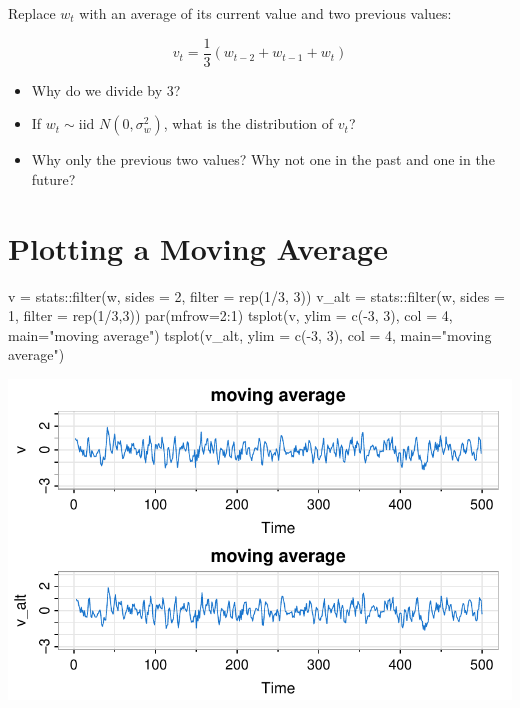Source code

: \documentclass[
  letterpaper,
  DIV=11,
  numbers=noendperiod]{scrreprt}
\newenvironment{Shaded}{\begin{snugshade}}{\end{snugshade}}
\newcommand{\AttributeTok}[1]{\textcolor[rgb]{0.40,0.45,0.13}{#1}}
\newcommand{\DecValTok}[1]{\textcolor[rgb]{0.68,0.00,0.00}{#1}}
\newcommand{\FunctionTok}[1]{\textcolor[rgb]{0.28,0.35,0.67}{#1}}
\newcommand{\NormalTok}[1]{\textcolor[rgb]{0.00,0.23,0.31}{#1}}
\newcommand{\OtherTok}[1]{\textcolor[rgb]{0.00,0.23,0.31}{#1}}
\newcommand{\SpecialCharTok}[1]{\textcolor[rgb]{0.37,0.37,0.37}{#1}}
\newcommand{\StringTok}[1]{\textcolor[rgb]{0.13,0.47,0.30}{#1}}
\begin{document}
Replace \(w_t\) with an average of its current value and two previous
values:

\[
v_t = \frac{1}{3}(w_{t-2} + w_{t-1} + w_{t})
\]

\begin{itemize}
\item
  Why do we divide by 3?
\item
  If \(w_t \sim \text{iid } N(0, \sigma_w^2)\), what is the distribution
  of \(v_t\)?
\item
  Why only the previous two values? Why not one in the past and one in
  the future?
\end{itemize}

\section{Plotting a Moving Average}\label{plotting-a-moving-average}

\begin{Shaded}
\begin{Highlighting}[]
\NormalTok{v }\OtherTok{=}\NormalTok{ stats}\SpecialCharTok{::}\FunctionTok{filter}\NormalTok{(w, }\AttributeTok{sides =} \DecValTok{2}\NormalTok{, }\AttributeTok{filter =} \FunctionTok{rep}\NormalTok{(}\DecValTok{1}\SpecialCharTok{/}\DecValTok{3}\NormalTok{, }\DecValTok{3}\NormalTok{))}
\NormalTok{v\_alt }\OtherTok{=}\NormalTok{ stats}\SpecialCharTok{::}\FunctionTok{filter}\NormalTok{(w, }\AttributeTok{sides =} \DecValTok{1}\NormalTok{, }\AttributeTok{filter =} \FunctionTok{rep}\NormalTok{(}\DecValTok{1}\SpecialCharTok{/}\DecValTok{3}\NormalTok{,}\DecValTok{3}\NormalTok{))}
\FunctionTok{par}\NormalTok{(}\AttributeTok{mfrow=}\DecValTok{2}\SpecialCharTok{:}\DecValTok{1}\NormalTok{)}
\FunctionTok{tsplot}\NormalTok{(v, }\AttributeTok{ylim =} \FunctionTok{c}\NormalTok{(}\SpecialCharTok{{-}}\DecValTok{3}\NormalTok{, }\DecValTok{3}\NormalTok{), }\AttributeTok{col =} \DecValTok{4}\NormalTok{, }\AttributeTok{main=}\StringTok{"moving average"}\NormalTok{)}
\FunctionTok{tsplot}\NormalTok{(v\_alt, }\AttributeTok{ylim =} \FunctionTok{c}\NormalTok{(}\SpecialCharTok{{-}}\DecValTok{3}\NormalTok{, }\DecValTok{3}\NormalTok{), }\AttributeTok{col =} \DecValTok{4}\NormalTok{, }\AttributeTok{main=}\StringTok{"moving average"}\NormalTok{)}
\end{Highlighting}
\end{Shaded}

\includegraphics{LectureNotes/Lecture1_files/figure-pdf/moving-average-1.pdf}
\end{document}
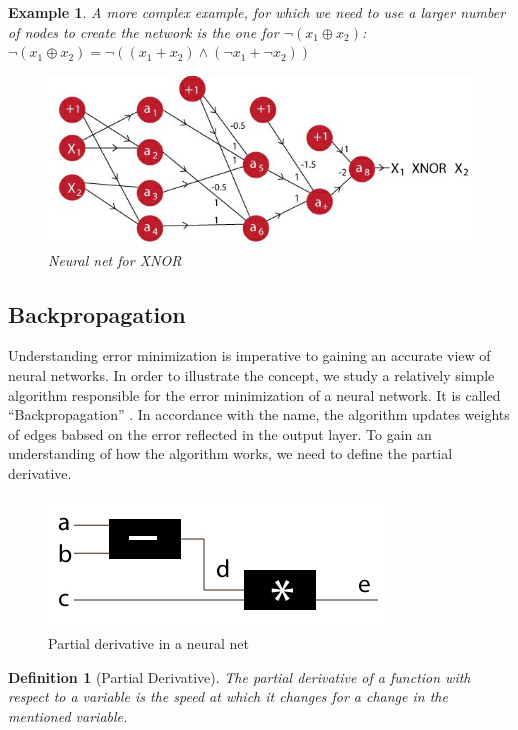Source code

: \documentclass{article}
\newtheorem{definition}{Definition}[section]
\newtheorem{example}{Example}[section]
\begin{document}
\begin{example}
A more complex example, for which we need to use a larger number of nodes to create the network is the one for $\neg (x_1 \oplus x_2)$:\\
$\neg (x_1 \oplus x_2) = \neg((x_1+x_2) \land (\neg x_1 + \neg x_2))$

\begin{figure}[H]
	\includegraphics[scale=0.5]{xnor_s}
	\caption{Neural net for XNOR \cite{Deep_Learning}}
\end{figure}

\end{example}

\subsection{Backpropagation}
Understanding error minimization is imperative to gaining an accurate view of neural networks. In order to illustrate the concept, we study a relatively simple algorithm responsible for the error minimization of a neural network. It is called ``Backpropagation'' \cite{Deep_Learning}. In accordance with the name, the algorithm updates weights of edges babsed on the error reflected in the output layer. To gain an understanding of how the algorithm works, we need to define the partial derivative.

\begin{figure}[H]
	\includegraphics[scale=0.5]{gradient_diagram}
	\caption{Partial derivative in a neural net \cite{Deep_Learning}}
\end{figure}

\begin{definition}[Partial Derivative]
The partial derivative of a function with respect to a variable is the speed at which it changes for a change in the mentioned variable. \cite{Deep_Learning}\\
\end{definition}
\end{document}
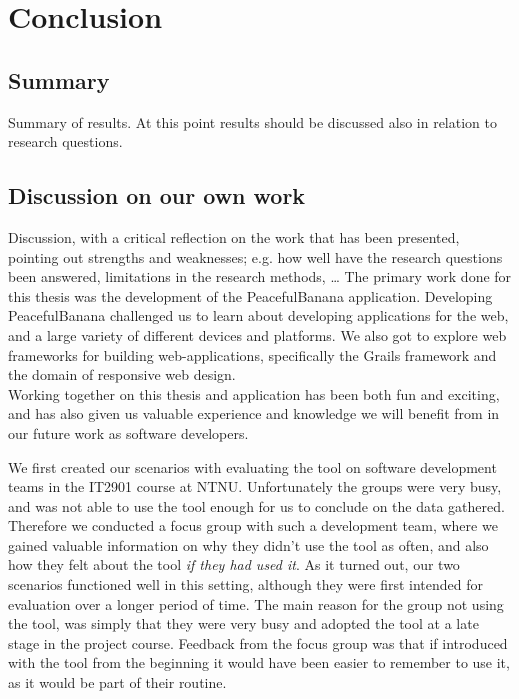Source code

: \chapter{Conclusion}

\section{Summary}
Summary of results. At this point results should be discussed also in
relation to research questions.

\section{Discussion on our own work}
Discussion, with a critical reflection on the work that has been presented,
pointing out strengths and weaknesses; e.g. how well have the research questions been answered, limitations in the research methods, …
The primary work done for this thesis was the development of the PeacefulBanana application. Developing PeacefulBanana challenged us to learn about developing applications for the web, and a large variety of different devices and platforms. We also got to explore web frameworks for building web-applications, specifically the Grails framework and the domain of responsive web design. \\
Working together on this thesis and application has been both fun and exciting, and has also given us valuable experience and knowledge we will benefit from in our future work as software developers.

We first created our scenarios with evaluating the tool on software development teams in the IT2901 course at NTNU. Unfortunately the groups were very busy, and was not able to use the tool enough for us to conclude on the data gathered. Therefore we conducted a focus group with such a development team, where we gained valuable information on why they didn't use the tool as often, and also how they felt about the tool \emph{if they had used it}. As it turned out, our two scenarios functioned well in this setting, although they were first intended for evaluation over a longer period of time. The main reason for the group not using the tool, was simply that they were very busy and adopted the tool at a late stage in the project course. Feedback from the focus group was that if introduced with the tool from the beginning it would have been easier to remember to use it, as it would be part of their routine. 


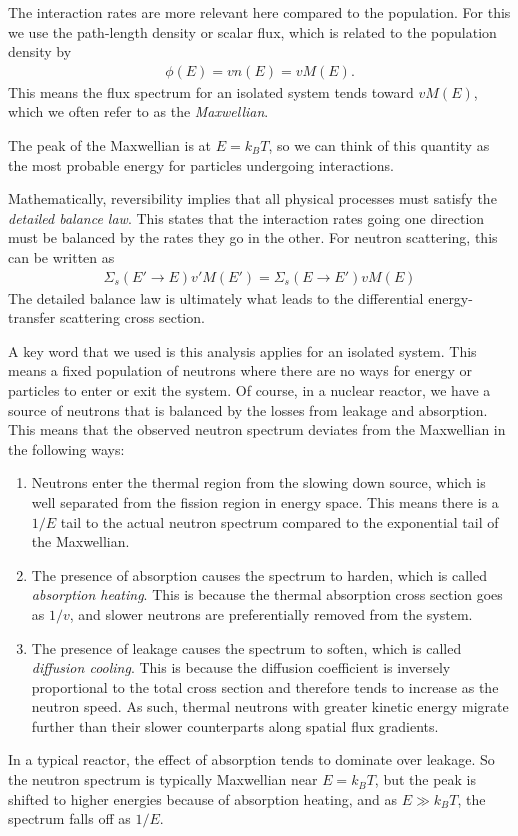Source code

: The interaction rates are more relevant here compared to the population. For this we use the path-length density or scalar flux, which is related to the population density by
\begin{align}
  \phi(E) = v n(E) = v M(E).
\end{align}
This means the flux spectrum for an isolated system tends toward $v M(E)$, which we often refer to as the \emph{Maxwellian}. 

The peak of the Maxwellian is at $E = k_B T$, so we can think of this quantity as the most probable energy for particles undergoing interactions.

Mathematically, reversibility implies that all physical processes must satisfy the \emph{detailed balance law}. This states that the interaction rates going one direction must be balanced by the rates they go in the other. For neutron scattering, this can be written as
\begin{align}
  \Sigma_s( E' \rightarrow E ) v' M(E') = \Sigma_s( E \rightarrow E' ) v M(E)
\end{align}
The detailed balance law is ultimately what leads to the differential energy-transfer scattering cross section.

A key word that we used is this analysis applies for an isolated system. This means a fixed population of neutrons where there are no ways for energy or particles to enter or exit the system. Of course, in a nuclear reactor, we have a source of neutrons that is balanced by the losses from leakage and absorption. This means that the observed neutron spectrum deviates from the Maxwellian in the following ways:
\begin{enumerate}
  \item Neutrons enter the thermal region from the slowing down source, which is well separated from the fission region in energy space. This means there is a $1/E$ tail to the actual neutron spectrum compared to the exponential tail of the Maxwellian.
  \item The presence of absorption causes the spectrum to harden, which is called \emph{absorption heating}. This is because the thermal absorption cross section goes as $1/v$, and slower neutrons are preferentially removed from the system.
  \item The presence of leakage causes the spectrum to soften, which is called \emph{diffusion cooling}. This is because the diffusion coefficient is inversely proportional to the total cross section and therefore tends to increase as the neutron speed. As such, thermal neutrons with greater kinetic energy migrate further than their slower counterparts along spatial flux gradients.
\end{enumerate}
In a typical reactor, the effect of absorption tends to dominate over leakage. So the neutron spectrum is typically Maxwellian near $E = k_B T$, but the peak is shifted to higher energies because of absorption heating, and as $E \gg k_B T$, the spectrum falls off as $1/E$.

####################

> _EXERCISE DIRECTIONS_: Select all lines in the listing above where the word "example" appears, and show them.

> _EXERCISE RESULT_:
\newtheorem{example}{Example}[section]
\begin{example}
A more complex example, for which we need to use a larger number of nodes to create the network is the one for $\neg (x_1 \oplus x_2)$:\\
\end{example}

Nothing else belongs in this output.